### Exercise instructions
Reproduce exactly the lines below from the one containing "The WORM repo's" through the one containing "### Resources", including both, and nothing else.

(Dataset excerpts)

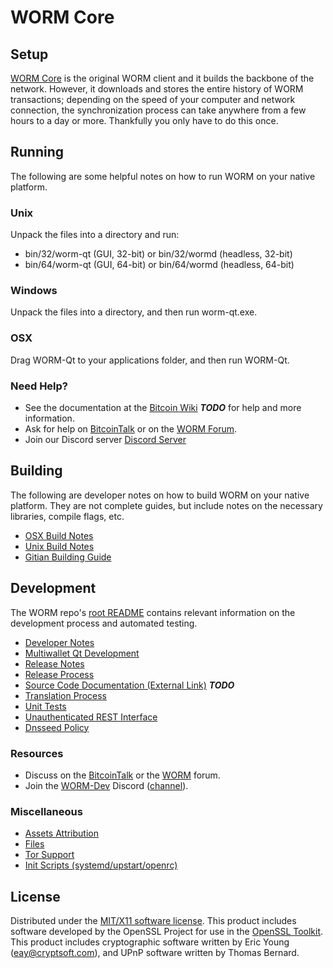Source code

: WORM Core
=====================

Setup
---------------------
[WORM Core](http://worm.com/wallet) is the original WORM client and it builds the backbone of the network. However, it downloads and stores the entire history of WORM transactions; depending on the speed of your computer and network connection, the synchronization process can take anywhere from a few hours to a day or more. Thankfully you only have to do this once.

Running
---------------------
The following are some helpful notes on how to run WORM on your native platform.

### Unix

Unpack the files into a directory and run:

- bin/32/worm-qt (GUI, 32-bit) or bin/32/wormd (headless, 32-bit)
- bin/64/worm-qt (GUI, 64-bit) or bin/64/wormd (headless, 64-bit)

### Windows

Unpack the files into a directory, and then run worm-qt.exe.

### OSX

Drag WORM-Qt to your applications folder, and then run WORM-Qt.

### Need Help?

* See the documentation at the [Bitcoin Wiki](https://en.bitcoin.it/wiki/Main_Page) ***TODO***
for help and more information.
* Ask for help on [BitcoinTalk](https://bitcointalk.org/index.php?topic=1911583.0) or on the [WORM Forum](http://forum.worm.com/).
* Join our Discord server [Discord Server](https://discord.gg/tkcXS34/)

Building
---------------------
The following are developer notes on how to build WORM on your native platform. They are not complete guides, but include notes on the necessary libraries, compile flags, etc.

- [OSX Build Notes](build-osx.md)
- [Unix Build Notes](build-unix.md)
- [Gitian Building Guide](gitian-building.md)

Development
---------------------
The WORM repo's [root README](https://github.com/worm/worm/blob/master/README.md) contains relevant information on the development process and automated testing.

- [Developer Notes](developer-notes.md)
- [Multiwallet Qt Development](multiwallet-qt.md)
- [Release Notes](release-notes.md)
- [Release Process](release-process.md)
- [Source Code Documentation (External Link)](https://dev.visucore.com/bitcoin/doxygen/) ***TODO***
- [Translation Process](translation_process.md)
- [Unit Tests](unit-tests.md)
- [Unauthenticated REST Interface](REST-interface.md)
- [Dnsseed Policy](dnsseed-policy.md)

### Resources

* Discuss on the [BitcoinTalk](https://bitcointalk.org/index.php?topic=1911583.0) or the [WORM](http://forum.worm.com/) forum.
* Join the [WORM-Dev](https://dev.worm.com/) Discord ([channel](https://discord.gg/tkcXS34/)).

### Miscellaneous
- [Assets Attribution](assets-attribution.md)
- [Files](files.md)
- [Tor Support](tor.md)
- [Init Scripts (systemd/upstart/openrc)](init.md)

License
---------------------
Distributed under the [MIT/X11 software license](http://www.opensource.org/licenses/mit-license.php).
This product includes software developed by the OpenSSL Project for use in the [OpenSSL Toolkit](https://www.openssl.org/). This product includes
cryptographic software written by Eric Young ([eay@cryptsoft.com](mailto:eay@cryptsoft.com)), and UPnP software written by Thomas Bernard.
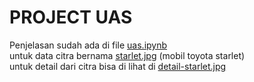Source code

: # PROJECT UAS 
Penjelasan sudah ada di file [uas.ipynb](https://github.com/bintangx1902/praktikum-PC/blob/main/UAS/uas.ipynb) <br>
untuk data citra bernama [starlet.jpg](https://github.com/bintangx1902/praktikum-PC/blob/main/UAS/starlet.jpg) (mobil toyota starlet) <br>
untuk detail dari citra bisa di lihat di [detail-starlet.jpg](https://github.com/bintangx1902/praktikum-PC/blob/main/UAS/detail-starlet.jpg)
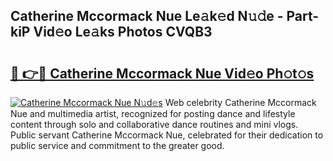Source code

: ## Catherine Mccormack Nue Le𝚊k𝚎d N𝚞𝚍e - Part-kiP Vid𝚎o Le𝚊ks Photos CVQB3

# <h2><a href="http://fb6qyz2.evod.top/?m=Catherine+Mccormack+Nue">🔗 👉🔴 Catherine Mccormack Nue Vid𝚎o Ph𝚘t𝚘s</a></h2>

[![Catherine Mccormack Nue N𝚞d𝚎s](https://i.imgur.com/8V9OHl7.gif)](http://fb6qyz2.evod.top/?m=Catherine+Mccormack+Nue)
Web celebrity Catherine Mccormack Nue and multimedia artist, recognized for posting dance and lifestyle content through solo and collaborative dance routines and mini vlogs. Public servant Catherine Mccormack Nue, celebrated for their dedication to public service and commitment to the greater good. 
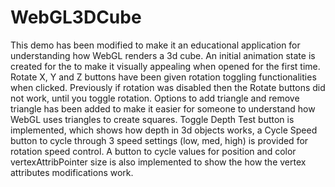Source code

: # WebGL3DCube
This demo has been modified to make it an educational application for understanding how WebGL renders a 3d cube. An initial animation state is created for the to make it visually appealing when opened for the first time. Rotate X, Y and Z buttons have been given rotation toggling functionalities when clicked. Previously if rotation was disabled then the Rotate buttons did not work, until you toggle rotation. Options to add triangle and remove triangle has been added to make it easier for someone to understand how WebGL uses triangles to create squares. Toggle Depth Test button is implemented, which shows how depth in 3d objects works, a Cycle Speed button to cycle through 3 speed settings (low, med, high) is provided for rotation speed control. A button to cycle values for position and color vertexAttribPointer size is also implemented to show the how the vertex attributes modifications work.
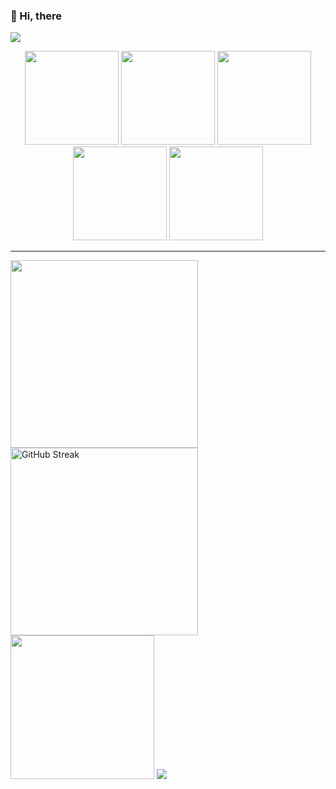 ### 👋 Hi, there
![](https://cdn.jsdelivr.net/gh/islgl/img-hosting/imgs/banner.gif)

<div align="center">
    <img src="https://octodex.github.com/images/minion.png" width="150"/>
    <img src="https://octodex.github.com/images/spidertocat.png" width="150"/>
    <img src="https://octodex.github.com/images/daftpunktocat-thomas.gif" width="150"/>
    <img src="https://octodex.github.com/images/daftpunktocat-guy.gif" width="150"/>
    <img src="https://octodex.github.com/images/stormtroopocat.png" width="150"/>
</div>

---

<div>
    <img src="https://github-readme-stats.vercel.app/api?username=islgl&show_icons=true&hide_border=true" width="300">
    <img src="https://streak-stats.demolab.com?user=islgl&hide_border=true&date_format=%5BY.%5Dn.j" alt="GitHub Streak" width="300">
    <img src="https://github-readme-stats.vercel.app/api/top-langs/?username=islgl&layout=compact&hide_border=true" width="230">
    <img src="https://github-profile-trophy.vercel.app/?username=islgl&title=Joined2020&title=Commits&title=Experience&title=Repositories&title=Stars&title=Followers&title=Issues&title=PullRequest&hide_border=true">
</div>

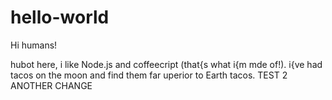 # hello-world

Hi humans!

hubot here, i like Node.js and coffeecript (that{s what i{m mde of!).
i{ve had tacos on the moon and find them far uperior to Earth tacos.
TEST 2
ANOTHER CHANGE
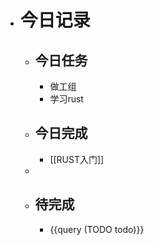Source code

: - # 今日记录
	- ## 今日任务
		- 做工组
		- 学习rust
	- ##  今日完成
		- [[RUST入门]]
	-
	- ## 待完成
		- {{query (TODO todo)}}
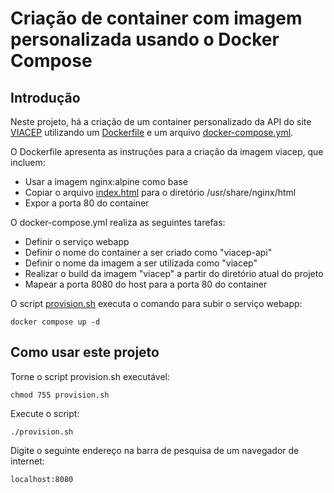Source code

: # Criação de container com imagem personalizada usando o Docker Compose

## Introdução

Neste projeto, há a criação de um container personalizado da API do site [VIACEP](https://viacep.com.br/exemplo/jquery/) utilizando um [Dockerfile](./Dockerfile) e um arquivo [docker-compose.yml](./docker-compose.yml).

O Dockerfile apresenta as instruções para a criação da imagem viacep, que incluem:

* Usar a imagem nginx:alpine como base
* Copiar o arquivo [index.html](./data/index.html) para o diretório /usr/share/nginx/html
* Expor a porta 80 do container

O docker-compose.yml realiza as seguintes tarefas:

* Definir o serviço webapp
* Definir o nome do container a ser criado como "viacep-api"
* Definir o nome da imagem a ser utilizada como "viacep"
* Realizar o build da imagem "viacep" a partir do diretório atual do projeto
* Mapear a porta 8080 do host para a porta 80 do container

O script [provision.sh](./provision.sh) executa o comando para subir o serviço webapp:

`docker compose up -d`

## Como usar este projeto

Torne o script provision.sh executável:

`chmod 755 provision.sh`

Execute o script:

`./provision.sh`

Digite o seguinte endereço na barra de pesquisa de um navegador de internet:

`localhost:8080`
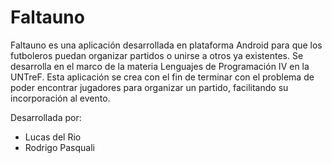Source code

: # Faltauno

Faltauno es una aplicación desarrollada en plataforma Android para que los futboleros puedan organizar partidos o unirse a otros ya existentes. 
Se desarrolla en el marco de la materia Lenguajes de Programación IV en la UNTreF.
Esta aplicación se crea con el fin de terminar con el problema de poder encontrar jugadores para organizar un partido, facilitando su incorporación al evento.

Desarrollada por:

* Lucas del Rio
* Rodrigo Pasquali
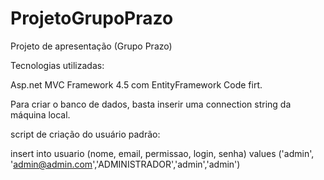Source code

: # ProjetoGrupoPrazo
Projeto de apresentação (Grupo Prazo)


Tecnologias utilizadas:

Asp.net MVC Framework 4.5 com EntityFramework Code firt.

Para criar o banco de dados, basta inserir uma connection string da máquina local.

script de criação do usuário padrão:

insert into usuario (nome, email, permissao, login, senha) values ('admin', 'admin@admin.com','ADMINISTRADOR','admin','admin')
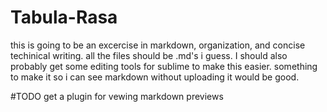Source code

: # Tabula-Rasa
this is going to be an excercise in markdown, organization, and concise techinical writing.
all the files should be .md's i guess. I should also probably get some editing tools for sublime to make this easier. something to make it so i can see markdown without uploading it would be good.


#TODO
get a plugin for vewing markdown previews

(End Dataset excerpts)

### Written reply
The WORM repo's [root README](https://github.com/worm/worm/blob/master/README.md) contains relevant information on the development process and automated testing.

- [Developer Notes](developer-notes.md)
- [Multiwallet Qt Development](multiwallet-qt.md)
- [Release Notes](release-notes.md)
- [Release Process](release-process.md)
- [Source Code Documentation (External Link)](https://dev.visucore.com/bitcoin/doxygen/) ***TODO***
- [Translation Process](translation_process.md)
- [Unit Tests](unit-tests.md)
- [Unauthenticated REST Interface](REST-interface.md)
- [Dnsseed Policy](dnsseed-policy.md)

### Resources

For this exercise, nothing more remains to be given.